Exercise instructions: Nothing in the data below may be left out; return all of it exactly.

Supplied records:
........
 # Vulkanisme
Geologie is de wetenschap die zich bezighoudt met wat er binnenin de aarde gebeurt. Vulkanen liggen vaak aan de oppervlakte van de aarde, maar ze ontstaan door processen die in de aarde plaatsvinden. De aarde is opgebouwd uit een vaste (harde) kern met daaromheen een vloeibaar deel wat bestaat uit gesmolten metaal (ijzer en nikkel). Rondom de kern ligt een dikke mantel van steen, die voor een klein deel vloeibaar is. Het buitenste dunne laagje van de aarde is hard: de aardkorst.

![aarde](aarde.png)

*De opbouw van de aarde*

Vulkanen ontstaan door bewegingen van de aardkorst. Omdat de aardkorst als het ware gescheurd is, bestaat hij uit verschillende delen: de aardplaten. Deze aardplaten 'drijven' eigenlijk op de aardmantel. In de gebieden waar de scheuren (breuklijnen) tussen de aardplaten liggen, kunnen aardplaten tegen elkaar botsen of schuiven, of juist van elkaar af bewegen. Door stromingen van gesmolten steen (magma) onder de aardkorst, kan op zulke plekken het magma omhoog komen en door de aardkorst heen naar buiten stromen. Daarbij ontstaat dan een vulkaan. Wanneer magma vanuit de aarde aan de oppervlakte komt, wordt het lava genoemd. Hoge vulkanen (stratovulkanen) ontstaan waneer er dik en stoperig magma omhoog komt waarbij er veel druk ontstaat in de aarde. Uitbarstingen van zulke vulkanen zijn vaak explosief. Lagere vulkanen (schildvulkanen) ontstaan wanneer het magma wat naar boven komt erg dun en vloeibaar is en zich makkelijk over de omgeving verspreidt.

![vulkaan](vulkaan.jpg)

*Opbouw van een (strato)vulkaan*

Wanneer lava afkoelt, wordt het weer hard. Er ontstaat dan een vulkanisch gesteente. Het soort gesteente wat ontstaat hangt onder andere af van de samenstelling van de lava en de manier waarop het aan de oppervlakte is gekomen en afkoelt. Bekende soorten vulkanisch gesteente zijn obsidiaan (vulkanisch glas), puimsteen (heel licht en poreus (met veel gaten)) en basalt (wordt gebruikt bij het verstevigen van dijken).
........
Reply:
 # Vulkanisme
Geologie is de wetenschap die zich bezighoudt met wat er binnenin de aarde gebeurt. Vulkanen liggen vaak aan de oppervlakte van de aarde, maar ze ontstaan door processen die in de aarde plaatsvinden. De aarde is opgebouwd uit een vaste (harde) kern met daaromheen een vloeibaar deel wat bestaat uit gesmolten metaal (ijzer en nikkel). Rondom de kern ligt een dikke mantel van steen, die voor een klein deel vloeibaar is. Het buitenste dunne laagje van de aarde is hard: de aardkorst.

![aarde](aarde.png)

*De opbouw van de aarde*

Vulkanen ontstaan door bewegingen van de aardkorst. Omdat de aardkorst als het ware gescheurd is, bestaat hij uit verschillende delen: de aardplaten. Deze aardplaten 'drijven' eigenlijk op de aardmantel. In de gebieden waar de scheuren (breuklijnen) tussen de aardplaten liggen, kunnen aardplaten tegen elkaar botsen of schuiven, of juist van elkaar af bewegen. Door stromingen van gesmolten steen (magma) onder de aardkorst, kan op zulke plekken het magma omhoog komen en door de aardkorst heen naar buiten stromen. Daarbij ontstaat dan een vulkaan. Wanneer magma vanuit de aarde aan de oppervlakte komt, wordt het lava genoemd. Hoge vulkanen (stratovulkanen) ontstaan waneer er dik en stoperig magma omhoog komt waarbij er veel druk ontstaat in de aarde. Uitbarstingen van zulke vulkanen zijn vaak explosief. Lagere vulkanen (schildvulkanen) ontstaan wanneer het magma wat naar boven komt erg dun en vloeibaar is en zich makkelijk over de omgeving verspreidt.

![vulkaan](vulkaan.jpg)

*Opbouw van een (strato)vulkaan*

Wanneer lava afkoelt, wordt het weer hard. Er ontstaat dan een vulkanisch gesteente. Het soort gesteente wat ontstaat hangt onder andere af van de samenstelling van de lava en de manier waarop het aan de oppervlakte is gekomen en afkoelt. Bekende soorten vulkanisch gesteente zijn obsidiaan (vulkanisch glas), puimsteen (heel licht en poreus (met veel gaten)) en basalt (wordt gebruikt bij het verstevigen van dijken).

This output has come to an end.